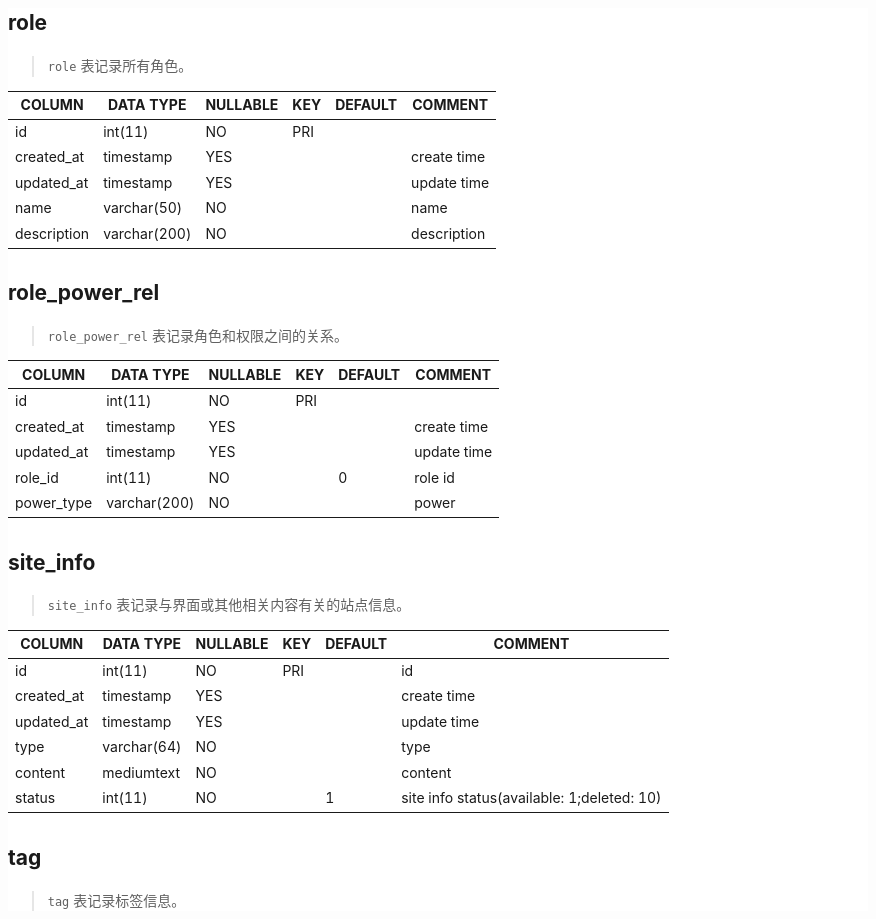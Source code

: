 ## role

> `role` 表记录所有角色。

| COLUMN                          | DATA TYPE                       | NULLABLE | KEY | DEFAULT | COMMENT     |
| ------------------------------- | ------------------------------- | -------- | --- | ------- | ----------- |
| id                              | int(11)      | NO       | PRI |         |             |
| created_at | timestamp                       | YES      |     |         | create time |
| updated_at | timestamp                       | YES      |     |         | update time |
| name                            | varchar(50)  | NO       |     |         | name        |
| description                     | varchar(200) | NO       |     |         | description |

## role_power_rel

> `role_power_rel` 表记录角色和权限之间的关系。

| COLUMN                          | DATA TYPE                       | NULLABLE | KEY | DEFAULT | COMMENT     |
| ------------------------------- | ------------------------------- | -------- | --- | ------- | ----------- |
| id                              | int(11)      | NO       | PRI |         |             |
| created_at | timestamp                       | YES      |     |         | create time |
| updated_at | timestamp                       | YES      |     |         | update time |
| role_id    | int(11)      | NO       |     | 0       | role id     |
| power_type | varchar(200) | NO       |     |         | power       |

## site_info

> `site_info` 表记录与界面或其他相关内容有关的站点信息。

| COLUMN                          | DATA TYPE                      | NULLABLE | KEY | DEFAULT | COMMENT                                                                                       |
| ------------------------------- | ------------------------------ | -------- | --- | ------- | --------------------------------------------------------------------------------------------- |
| id                              | int(11)     | NO       | PRI |         | id                                                                                            |
| created_at | timestamp                      | YES      |     |         | create time                                                                                   |
| updated_at | timestamp                      | YES      |     |         | update time                                                                                   |
| type                            | varchar(64) | NO       |     |         | type                                                                                          |
| content                         | mediumtext                     | NO       |     |         | content                                                                                       |
| status                          | int(11)     | NO       |     | 1       | site info status(available: 1;deleted: 10) |

## tag

> `tag` 表记录标签信息。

___

# Task directions
What is needed is a verbatim copy of the material, minus its pictures.

# Task response
Source code

: ## role

> `role` 表记录所有角色。

| COLUMN                          | DATA TYPE                       | NULLABLE | KEY | DEFAULT | COMMENT     |
| ------------------------------- | ------------------------------- | -------- | --- | ------- | ----------- |
| id                              | int(11)      | NO       | PRI |         |             |
| created_at | timestamp                       | YES      |     |         | create time |
| updated_at | timestamp                       | YES      |     |         | update time |
| name                            | varchar(50)  | NO       |     |         | name        |
| description                     | varchar(200) | NO       |     |         | description |

## role_power_rel

> `role_power_rel` 表记录角色和权限之间的关系。

| COLUMN                          | DATA TYPE                       | NULLABLE | KEY | DEFAULT | COMMENT     |
| ------------------------------- | ------------------------------- | -------- | --- | ------- | ----------- |
| id                              | int(11)      | NO       | PRI |         |             |
| created_at | timestamp                       | YES      |     |         | create time |
| updated_at | timestamp                       | YES      |     |         | update time |
| role_id    | int(11)      | NO       |     | 0       | role id     |
| power_type | varchar(200) | NO       |     |         | power       |

## site_info

> `site_info` 表记录与界面或其他相关内容有关的站点信息。

| COLUMN                          | DATA TYPE                      | NULLABLE | KEY | DEFAULT | COMMENT                                                                                       |
| ------------------------------- | ------------------------------ | -------- | --- | ------- | --------------------------------------------------------------------------------------------- |
| id                              | int(11)     | NO       | PRI |         | id                                                                                            |
| created_at | timestamp                      | YES      |     |         | create time                                                                                   |
| updated_at | timestamp                      | YES      |     |         | update time                                                                                   |
| type                            | varchar(64) | NO       |     |         | type                                                                                          |
| content                         | mediumtext                     | NO       |     |         | content                                                                                       |
| status                          | int(11)     | NO       |     | 1       | site info status(available: 1;deleted: 10) |

## tag

> `tag` 表记录标签信息。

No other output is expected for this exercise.